E non è finita. Tra le difficoltà della ripartenza e il timore di una nuova ondata, l’attenzione resta concentrata sul Covid 19 e i suoi effetti. Si moltiplicano analisi e previsioni, il futuro appare incerto. La mascherina e la distanza sociale appannano il ritorno alla normalità. Una sorta di purgatorio, nel quale l’incubo dell’inferno prevale sul sogno del paradiso. Non si sa per quanto tempo andremo avanti così, in un un’incertezza esistenziale che sta modificando gli individui e la società. In meglio o in peggio, si vedrà.
Intanto, la nuova proprietà di Repubblica, riconducibile alla ex Fiat, ha cacciato Carlo Verdelli, sotto scorta per le minacce ricevute, il 23 aprile, lo stesso giorno indicato dai mascalzoni che volevano ucciderlo. Un uomo scomodo, evidentemente.

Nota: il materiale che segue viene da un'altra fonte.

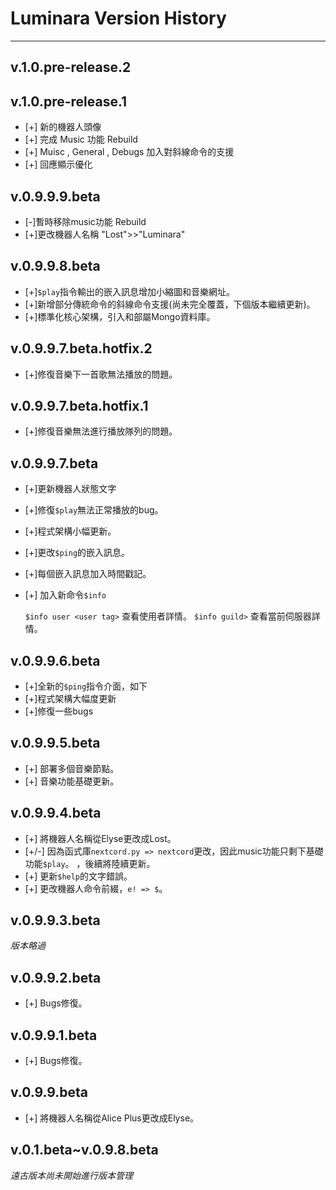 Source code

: # Luminara Version History
---
## v.1.0.pre-release.2

## v.1.0.pre-release.1
- [+] 新的機器人頭像
- [+] 完成 Music 功能 Rebuild
- [+] Muisc , General , Debugs 加入對斜線命令的支援
- [+] 回應顯示優化

## v.0.9.9.9.beta
- [-]暫時移除music功能 Rebuild
- [+]更改機器人名稱  "Lost">>"Luminara"
## v.0.9.9.8.beta
- [+]`$play`指令輸出的嵌入訊息增加小縮圖和音樂網址。
- [+]新增部分傳統命令的斜線命令支援(尚未完全覆蓋，下個版本繼續更新)。
- [+]標準化核心架構，引入和部屬Mongo資料庫。
## v.0.9.9.7.beta.hotfix.2
- [+]修復音樂下一首歌無法播放的問題。
## v.0.9.9.7.beta.hotfix.1
- [+]修復音樂無法進行播放隊列的問題。
## v.0.9.9.7.beta
- [+]更新機器人狀態文字
- [+]修復`$play`無法正常播放的bug。
- [+]程式架構小幅更新。
- [+]更改`$ping`的嵌入訊息。
- [+]每個嵌入訊息加入時間戳記。
- [+]
 加入新命令`$info`

  `$info user <user tag>` 查看使用者詳情。
  `$info guild>` 查看當前伺服器詳情。
## v.0.9.9.6.beta 
- [+]全新的`$ping`指令介面，如下
- [+]程式架構大幅度更新
- [+]修復一些bugs
## v.0.9.9.5.beta
- [+] 部署多個音樂節點。
- [+] 音樂功能基礎更新。
## v.0.9.9.4.beta
- [+] 將機器人名稱從Elyse更改成Lost。
- [+/-] 因為函式庫`nextcord.py => nextcord`更改，因此music功能只剩下基礎功能`$play`。
，後續將陸續更新。
- [+] 更新`$help`的文字錯誤。
- [+] 更改機器人命令前綴，`e! => $`。
## v.0.9.9.3.beta
*版本略過*
## v.0.9.9.2.beta
- [+] Bugs修復。
## v.0.9.9.1.beta
- [+] Bugs修復。
## v.0.9.9.beta
- [+] 將機器人名稱從Alice Plus更改成Elyse。
## v.0.1.beta~v.0.9.8.beta
*遠古版本尚未開始進行版本管理* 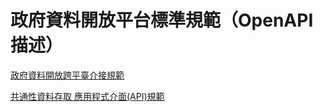 # 政府資料開放平台標準規範（OpenAPI 描述）

[政府資料開放跨平臺介接規範](http://rebilly.github.io/ReDoc/?url=https%3A%2F%2Fraw.githubusercontent.com%2FPDIS%2Fswagger_file%2Fmaster%2F%E6%94%BF%E5%BA%9C%E8%B3%87%E6%96%99%E9%96%8B%E6%94%BE%E8%B7%A8%E5%B9%B3%E8%87%BA%E4%BB%8B%E6%8E%A5%E8%A6%8F%E7%AF%84.yaml)

[共通性資料存取 應用程式介面(API)規範](http://rebilly.github.io/ReDoc/?url=https://raw.githubusercontent.com/PDIS/swagger_file/master/%E5%85%B1%E9%80%9A%E6%80%A7%E8%B3%87%E6%96%99%E5%AD%98%E5%8F%96%20%E6%87%89%E7%94%A8%E7%A8%8B%E5%BC%8F%E4%BB%8B%E9%9D%A2%28API%29%E8%A6%8F%E7%AF%84.yaml)
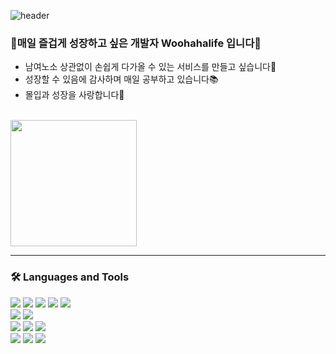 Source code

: ![header](https://capsule-render.vercel.app/api?type=waving&color=gradient&height=250&section=header&text=WelCome!&fontSize=90&desc=Woohahalife`s%20dev%20profile&descAlign=62&fontAlign=50&fontAlignY=38)
### 👋매일 즐겁게 성장하고 싶은 개발자 Woohahalife 입니다👋
- 남여노소 상관없이 손쉽게 다가올 수 있는 서비스를 만들고 싶습니다🤝
- 성장할 수 있음에 감사하며 매일 공부하고 있습니다📚
- 몰입과 성장을 사랑합니다🌱</br></br>

<!--<a href="https://github.com/Woohahalife"><img align="center" style="height:202px" src="https://github-readme-stats.vercel.app/api?username=Woohahalife&show_icons=true&include_all_commits=true&theme=highcontrast&hide_border=true" alt="SOKURI's github stats" /></a>-->

<a href="https://github.com/Woohahalife"><img align="center" style="height:202px" src="https://github-readme-stats.vercel.app/api/top-langs/?username=Woohahalife&layout=compact&theme=nord&hide_border=true" /></a> 

--- 
### 🛠 Languages and Tools

<img src="https://img.shields.io/badge/JAVA-CC0000?style=flat-square&logo=OpenJDK&logoColor=white"/></t>
<img src="https://img.shields.io/badge/Spring-6DB33F?style=flat-square&logo=Spring&logoColor=white"/>
<img src="https://img.shields.io/badge/Spring Boot-6DB33F?style=flat-square&logo=Spring Boot&logoColor=white"/>
<img src="https://img.shields.io/badge/Spring Security-6DB33F?style=flat-square&logo=springsecurity&logoColor=white"/>
<img src="https://img.shields.io/badge/hibernate-59666C?style=flat-square&logo=hibernate&logoColor=white"/></br>
<img src="https://img.shields.io/badge/MySQL-4479A1?style=flat-square&logo=mysql&logoColor=white"/>
<img src="https://img.shields.io/badge/ORACLE-F80000?style=flat-square&logo=oracle&logoColor=white"/></br>
<img src="https://img.shields.io/badge/CSS3-1572B6?style=flat-square&logo=CSS3&logoColor=white"/>
<img src="https://img.shields.io/badge/HTML5-E34F26?style=flat-square&logo=HTML5&logoColor=white"/> 
<img src="https://img.shields.io/badge/JavaScript-F7DF1E?style=flat-square&logo=JavaScript&logoColor=white"/></br>
<img src="https://img.shields.io/badge/Linux-FCC624?style=flat-square&logo=Linux&logoColor=white"/>
<img src="https://img.shields.io/badge/Amazon AWS-232F3E?style=flat-square&logo=amazonaws&logoColor=white"/>
<img src="https://img.shields.io/badge/Git-F05032?style=flat-square&logo=Git&logoColor=white"/>
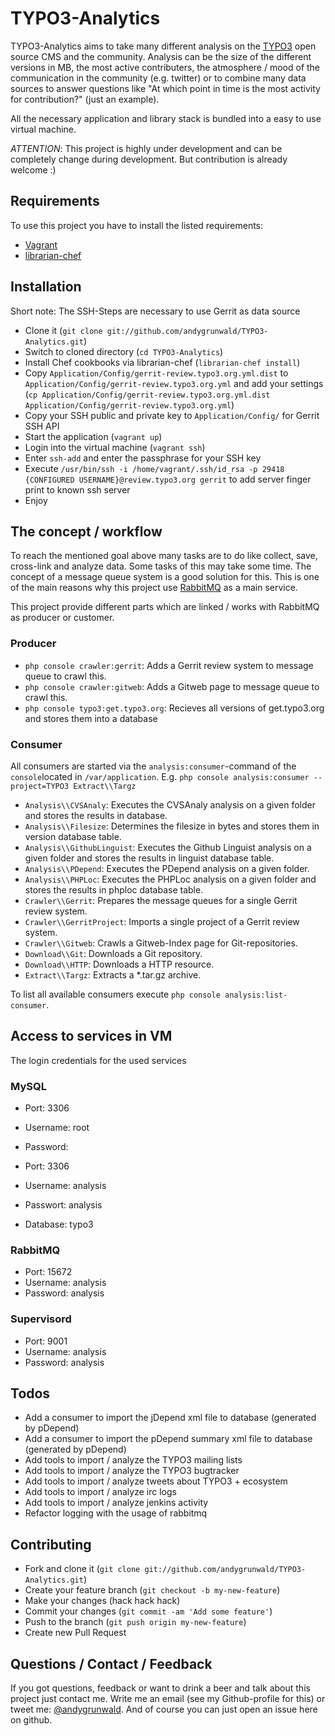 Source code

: # TYPO3-Analytics

TYPO3-Analytics aims to take many different analysis on the [TYPO3](http://typo3org/) open source CMS and the community.
Analysis can be the size of the different versions in MB, the most active contributers, the atmosphere / mood of the
communication in the community (e.g. twitter) or to combine many data sources to answer questions like "At which point in time
is the most activity for contribution?" (just an example).

All the necessary application and library stack is bundled into a easy to use virtual machine.

*ATTENTION*: This project is highly under development and can be completely change during development. But contribution is already welcome :)

## Requirements

To use this project you have to install the listed requirements:

* [Vagrant](http://www.vagrantup.com/)
* [librarian-chef](https://github.com/applicationsonline/librarian-chef)

## Installation

Short note: The SSH-Steps are necessary to use Gerrit as data source

* Clone it (`git clone git://github.com/andygrunwald/TYPO3-Analytics.git`)
* Switch to cloned directory (`cd TYPO3-Analytics`)
* Install Chef cookbooks via librarian-chef (`librarian-chef install`)
* Copy `Application/Config/gerrit-review.typo3.org.yml.dist` to `Application/Config/gerrit-review.typo3.org.yml` and add your settings (`cp Application/Config/gerrit-review.typo3.org.yml.dist Application/Config/gerrit-review.typo3.org.yml`)
* Copy your SSH public and private key to `Application/Config/` for Gerrit SSH API
* Start the application (`vagrant up`)
* Login into the virtual machine (`vagrant ssh`)
* Enter `ssh-add` and enter the passphrase for your SSH key
* Execute `/usr/bin/ssh -i /home/vagrant/.ssh/id_rsa -p 29418 {CONFIGURED USERNAME}@review.typo3.org gerrit` to add server finger print to known ssh server
* Enjoy

## The concept / workflow

To reach the mentioned goal above many tasks are to do like collect, save, cross-link and analyze data.
Some tasks of this may take some time. The concept of a message queue system is a good solution for this.
This is one of the main reasons why this project use [RabbitMQ](http://www.rabbitmq.com/) as a main service.

This project provide different parts which are linked / works with RabbitMQ as producer or customer.

### Producer

* `php console crawler:gerrit`: Adds a Gerrit review system to message queue to crawl this.
* `php console crawler:gitweb`: Adds a Gitweb page to message queue to crawl this.
* `php console typo3:get.typo3.org`: Recieves all versions of get.typo3.org and stores them into a database

### Consumer

All consumers are started via the `analysis:consumer`-command of the `console`located in `/var/application`.
E.g. `php console analysis:consumer --project=TYPO3 Extract\\Targz`

* `Analysis\\CVSAnaly`: Executes the CVSAnaly analysis on a given folder and stores the results in database.
* `Analysis\\Filesize`: Determines the filesize in bytes and stores them in version database table.
* `Analysis\\GithubLinguist`: Executes the Github Linguist analysis on a given folder and stores the results in linguist database table.
* `Analysis\\PDepend`: Executes the PDepend analysis on a given folder.
* `Analysis\\PHPLoc`: Executes the PHPLoc analysis on a given folder and stores the results in phploc database table.
* `Crawler\\Gerrit`: Prepares the message queues for a single Gerrit review system.
* `Crawler\\GerritProject`: Imports a single project of a Gerrit review system.
* `Crawler\\Gitweb`: Crawls a Gitweb-Index page for Git-repositories.
* `Download\\Git`: Downloads a Git repository.
* `Download\\HTTP`: Downloads a HTTP resource.
* `Extract\\Targz`: Extracts a *.tar.gz archive.

To list all available consumers execute `php console analysis:list-consumer`.

## Access to services in VM

The login credentials for the used services

### MySQL

* Port: 3306
* Username: root
* Password:

* Port: 3306
* Username: analysis
* Passwort: analysis
* Database: typo3

### RabbitMQ

* Port: 15672
* Username: analysis
* Password: analysis

### Supervisord

* Port: 9001
* Username: analysis
* Password: analysis

## Todos

* Add a consumer to import the jDepend xml file to database (generated by pDepend)
* Add a consumer to import the pDepend summary xml file to database (generated by pDepend)
* Add tools to import / analyze the TYPO3 mailing lists
* Add tools to import / analyze the TYPO3 bugtracker
* Add tools to import / analyze tweets about TYPO3 + ecosystem
* Add tools to import / analyze irc logs
* Add tools to import / analyze jenkins activity
* Refactor logging with the usage of rabbitmq

## Contributing

* Fork and clone it (`git clone git://github.com/andygrunwald/TYPO3-Analytics.git`)
* Create your feature branch (`git checkout -b my-new-feature`)
* Make your changes (hack hack hack)
* Commit your changes (`git commit -am 'Add some feature'`)
* Push to the branch (`git push origin my-new-feature`)
* Create new Pull Request

## Questions / Contact / Feedback

If you got questions, feedback or want to drink a beer and talk about this project just contact me.
Write me an email (see my Github-profile for this) or tweet me: [@andygrunwald](http://twitter.com/andygrunwald).
And of course you can just open an issue here on github.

Una pessima notizia per la libertà di informazione. Comprati e venduti, diceva Gianpaolo Pansa a proposito dei giornali. Brutta storia, che ha suscitato proteste e reazioni ma meno di quanto avrebbe dovuto. Sono durate lo spazio di un mattino anche le polemiche per il prestito di 6,3 miliardi concesso alla casa automobilistica che da Torino ha da tempo spostato la sede fiscale in Olanda.

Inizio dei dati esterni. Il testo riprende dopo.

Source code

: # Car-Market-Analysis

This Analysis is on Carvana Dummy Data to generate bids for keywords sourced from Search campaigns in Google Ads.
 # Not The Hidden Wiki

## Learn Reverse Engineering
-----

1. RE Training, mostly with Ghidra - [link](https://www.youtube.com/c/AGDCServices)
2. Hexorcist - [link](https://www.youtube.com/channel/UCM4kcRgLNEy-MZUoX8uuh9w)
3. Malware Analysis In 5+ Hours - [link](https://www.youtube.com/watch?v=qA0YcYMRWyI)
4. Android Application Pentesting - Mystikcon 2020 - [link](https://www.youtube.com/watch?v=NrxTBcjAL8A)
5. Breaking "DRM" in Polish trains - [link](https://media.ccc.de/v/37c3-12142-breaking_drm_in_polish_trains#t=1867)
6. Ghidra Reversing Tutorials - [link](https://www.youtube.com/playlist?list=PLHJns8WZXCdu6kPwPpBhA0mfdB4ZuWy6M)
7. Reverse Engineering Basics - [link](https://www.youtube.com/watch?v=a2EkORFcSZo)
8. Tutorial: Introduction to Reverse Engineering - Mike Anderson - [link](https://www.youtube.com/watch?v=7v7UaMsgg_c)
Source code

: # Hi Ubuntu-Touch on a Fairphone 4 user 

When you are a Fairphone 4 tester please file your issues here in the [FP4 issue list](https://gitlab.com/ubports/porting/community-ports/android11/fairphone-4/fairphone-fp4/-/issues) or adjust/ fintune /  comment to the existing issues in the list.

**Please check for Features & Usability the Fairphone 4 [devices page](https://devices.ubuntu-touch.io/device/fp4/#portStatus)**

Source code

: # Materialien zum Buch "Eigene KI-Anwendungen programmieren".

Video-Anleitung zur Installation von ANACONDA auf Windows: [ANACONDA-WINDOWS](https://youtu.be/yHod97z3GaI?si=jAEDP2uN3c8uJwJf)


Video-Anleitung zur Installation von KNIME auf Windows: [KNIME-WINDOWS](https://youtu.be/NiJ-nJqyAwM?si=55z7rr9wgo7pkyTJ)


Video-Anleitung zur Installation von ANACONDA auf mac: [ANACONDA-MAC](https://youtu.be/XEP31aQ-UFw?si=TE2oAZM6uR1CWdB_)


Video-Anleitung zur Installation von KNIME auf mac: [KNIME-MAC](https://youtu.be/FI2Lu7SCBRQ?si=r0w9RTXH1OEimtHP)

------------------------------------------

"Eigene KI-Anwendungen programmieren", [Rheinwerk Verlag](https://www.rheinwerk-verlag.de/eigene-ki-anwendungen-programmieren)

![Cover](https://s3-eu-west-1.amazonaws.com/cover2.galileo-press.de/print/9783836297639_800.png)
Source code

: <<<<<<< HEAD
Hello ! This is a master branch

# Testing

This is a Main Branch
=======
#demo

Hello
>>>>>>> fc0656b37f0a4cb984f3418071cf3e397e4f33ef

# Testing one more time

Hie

Va bene, va bene così. Lo spettacolo deve andare avanti. Ma ecco che tra un titolo sulle divisioni dell’Unione Europea e un altro sulla tenuta dell’esecutivo, spunta l’annuncio che le Sardine, in crisi, dopo aver stilato un manifesto dei valori, si prenderanno una pausa di riflessione. Sono divise, incerte sulla direzione da prendere, nello stesso tempo tentate e spaventate dall’ipotesi di diventare forza politica organizzata, un nuovo partito. “Lasciamole nuotare ancora un po’ nel loro brodo, finché un tombino le risucchierà e la superficie del mare tornerà calma e placida come prima di quel 14 novembre, esordio a Bologna di 12 mila persone, strette strette l’una all’altra, con in mano dei cartoncini colorati a forma di pesce”, ironizzava con amarezza Verdelli nel suo editoriale.

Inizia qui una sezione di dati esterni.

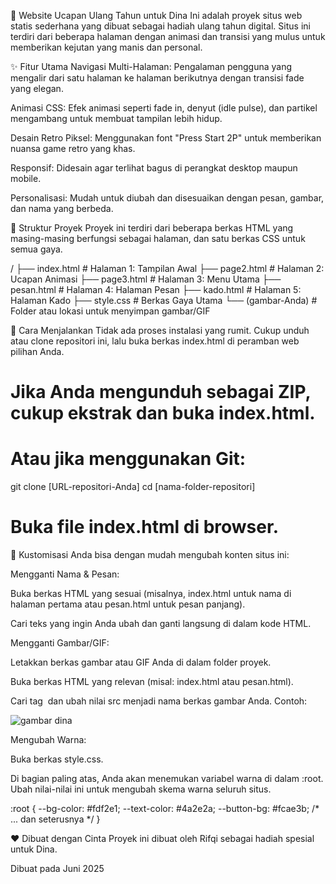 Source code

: 💌 Website Ucapan Ulang Tahun untuk Dina
Ini adalah proyek situs web statis sederhana yang dibuat sebagai hadiah ulang tahun digital. Situs ini terdiri dari beberapa halaman dengan animasi dan transisi yang mulus untuk memberikan kejutan yang manis dan personal.

✨ Fitur Utama
Navigasi Multi-Halaman: Pengalaman pengguna yang mengalir dari satu halaman ke halaman berikutnya dengan transisi fade yang elegan.

Animasi CSS: Efek animasi seperti fade in, denyut (idle pulse), dan partikel mengambang untuk membuat tampilan lebih hidup.

Desain Retro Piksel: Menggunakan font "Press Start 2P" untuk memberikan nuansa game retro yang khas.

Responsif: Didesain agar terlihat bagus di perangkat desktop maupun mobile.

Personalisasi: Mudah untuk diubah dan disesuaikan dengan pesan, gambar, dan nama yang berbeda.

📂 Struktur Proyek
Proyek ini terdiri dari beberapa berkas HTML yang masing-masing berfungsi sebagai halaman, dan satu berkas CSS untuk semua gaya.

/
├── index.html      # Halaman 1: Tampilan Awal
├── page2.html      # Halaman 2: Ucapan Animasi
├── page3.html      # Halaman 3: Menu Utama
├── pesan.html      # Halaman 4: Halaman Pesan
├── kado.html       # Halaman 5: Halaman Kado
├── style.css       # Berkas Gaya Utama
└── (gambar-Anda)   # Folder atau lokasi untuk menyimpan gambar/GIF

🚀 Cara Menjalankan
Tidak ada proses instalasi yang rumit. Cukup unduh atau clone repositori ini, lalu buka berkas index.html di peramban web pilihan Anda.

# Jika Anda mengunduh sebagai ZIP, cukup ekstrak dan buka index.html.
# Atau jika menggunakan Git:
git clone [URL-repositori-Anda]
cd [nama-folder-repositori]
# Buka file index.html di browser.

🎨 Kustomisasi
Anda bisa dengan mudah mengubah konten situs ini:

Mengganti Nama & Pesan:

Buka berkas HTML yang sesuai (misalnya, index.html untuk nama di halaman pertama atau pesan.html untuk pesan panjang).

Cari teks yang ingin Anda ubah dan ganti langsung di dalam kode HTML.

Mengganti Gambar/GIF:

Letakkan berkas gambar atau GIF Anda di dalam folder proyek.

Buka berkas HTML yang relevan (misal: index.html atau pesan.html).

Cari tag <img> dan ubah nilai src menjadi nama berkas gambar Anda. Contoh:

<!-- Ganti 'Dina.gif' dengan nama file Anda -->
<img src="Dina.gif" alt="gambar dina" class="birthday-image">

Mengubah Warna:

Buka berkas style.css.

Di bagian paling atas, Anda akan menemukan variabel warna di dalam :root. Ubah nilai-nilai ini untuk mengubah skema warna seluruh situs.

:root {
    --bg-color: #fdf2e1;
    --text-color: #4a2e2a;
    --button-bg: #fcae3b;
    /* ... dan seterusnya */
}

❤️ Dibuat dengan Cinta
Proyek ini dibuat oleh Rifqi sebagai hadiah spesial untuk Dina.

Dibuat pada Juni 2025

Strano destino. Vite parallele, per dirla con Plutarco. Da una parte, un giornalista curioso e sensibile, che alle sorti del movimento, con profetica lucidità, ha dedicato una delle ultime analisi prima della Pandemia, ridotto al silenzio, almeno per il momento. Dall’altra, questi giovani, che dopo aver suscitato speranze e attese, risvegliando l’orgoglio del popolo di sinistra e facendo argine all’offensiva leghista in Emilia-Romagna, si sono avvitati su sé stessi.
È tutto molto triste.
Post scriptum: quando la rubirca era già pubblicata, abbiamo appreso che Carlo tornerà al Corriere della Sera come opinionista. Lo seguiremo con rinnovato interesse. Una nota positiva a mitigare il pessimismo del vostro guardiano, che nel faro spesso ospita Leopardi.